Neste contexto, os poucos trabalhos com uma perspectiva histórica do esporte já nasciam comprometidos pela influência, primeiramente, da História tradicional, positivista e, em segundo lugar, por ser considerado assunto secundário em meio a temas como revolução, classe operária, marxismo e tantos outros. Conforme Victor de Melo, podemos pensar tais trabalhos dirigidos ao estudo dos desportos e da educação física dividindo-os em três fases: na primeira, predominam os livros importados voltados para os aspectos históricos da ginástica; na segunda, embora apresentando semelhanças com a fase anterior, já demonstram certo desenvolvimento no uso documental; na terceira, buscam ressaltar os aspectos ideológicos da educação física, contudo, apresentam-se metodologicamente confusos em relação à História. 14 Tendo em vista o levantamento bibliográfico, já realizado pelo autor, não nos deteremos em avaliar tal produção. De um modo geral, as obras relacionadas a estas três fases, apontam para uma bibliografia em que poucos são os autores que possuem formação em História.

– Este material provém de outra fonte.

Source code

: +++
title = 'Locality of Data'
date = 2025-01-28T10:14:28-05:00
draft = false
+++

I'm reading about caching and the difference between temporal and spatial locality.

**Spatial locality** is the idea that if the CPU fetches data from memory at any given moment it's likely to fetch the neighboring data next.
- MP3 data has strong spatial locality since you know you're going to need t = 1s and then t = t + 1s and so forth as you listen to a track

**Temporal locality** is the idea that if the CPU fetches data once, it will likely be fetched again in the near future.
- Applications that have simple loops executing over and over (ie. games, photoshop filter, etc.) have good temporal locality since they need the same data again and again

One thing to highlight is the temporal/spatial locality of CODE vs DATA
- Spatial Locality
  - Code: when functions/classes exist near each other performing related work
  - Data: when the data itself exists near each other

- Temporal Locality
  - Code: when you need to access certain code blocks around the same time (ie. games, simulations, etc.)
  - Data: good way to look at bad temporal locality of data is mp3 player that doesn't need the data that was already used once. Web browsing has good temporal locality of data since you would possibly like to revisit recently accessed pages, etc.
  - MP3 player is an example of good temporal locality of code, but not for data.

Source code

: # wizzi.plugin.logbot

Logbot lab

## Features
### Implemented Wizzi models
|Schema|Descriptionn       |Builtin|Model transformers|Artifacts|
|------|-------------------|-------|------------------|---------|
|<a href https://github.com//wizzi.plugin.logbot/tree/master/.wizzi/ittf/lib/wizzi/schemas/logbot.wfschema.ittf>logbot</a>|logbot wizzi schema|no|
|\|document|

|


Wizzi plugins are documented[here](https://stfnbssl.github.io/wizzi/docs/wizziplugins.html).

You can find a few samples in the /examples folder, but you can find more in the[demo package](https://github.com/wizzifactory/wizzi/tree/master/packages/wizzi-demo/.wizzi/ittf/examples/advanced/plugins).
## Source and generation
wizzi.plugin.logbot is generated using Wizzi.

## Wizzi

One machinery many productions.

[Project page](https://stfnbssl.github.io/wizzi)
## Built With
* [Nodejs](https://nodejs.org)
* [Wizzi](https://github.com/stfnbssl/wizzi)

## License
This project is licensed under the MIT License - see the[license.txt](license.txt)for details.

É, exatamente, pelas dificuldades inerentes à historiografia brasileira e, principalmente, pela afinidade desta para com a sociologia que teremos que compreender o menosprezo da História para com o esporte. Para Eric Dunning,

"... no quadro da tendência que orienta o pensamento reducionista e dualista ocidental, o desporto é entendido como uma coisa vulgar, uma atividade de lazer orientada para o prazer, que envolve o corpo mais do que a mente, e sem valor econômico. Em consequência disso, o desporto não é considerado como um fenômeno que levante problemas sociológicos de significado equivalente aos que habitualmente estão associados com os negócios "sérios" da vida econômica e política." 15

Sem valor econômico e considerado vulgar, os historiadores, tal qual os sociólogos, insistem em não perceberem o esporte como um objeto de estudo capaz de mostrar as mais tênues nuances das relações sociais que, fora da lógica esportiva, parecem excludentes, como a competição e a cooperação ou o conflito e a harmonia. 16 É, justamente, por abrir esta possibilidade de análise que podemos pensar no esporte como um objeto da História social ou da História cultural. Passemos, portanto, a avaliar mais detidamente tais possibilidades teóricas e metodológicas.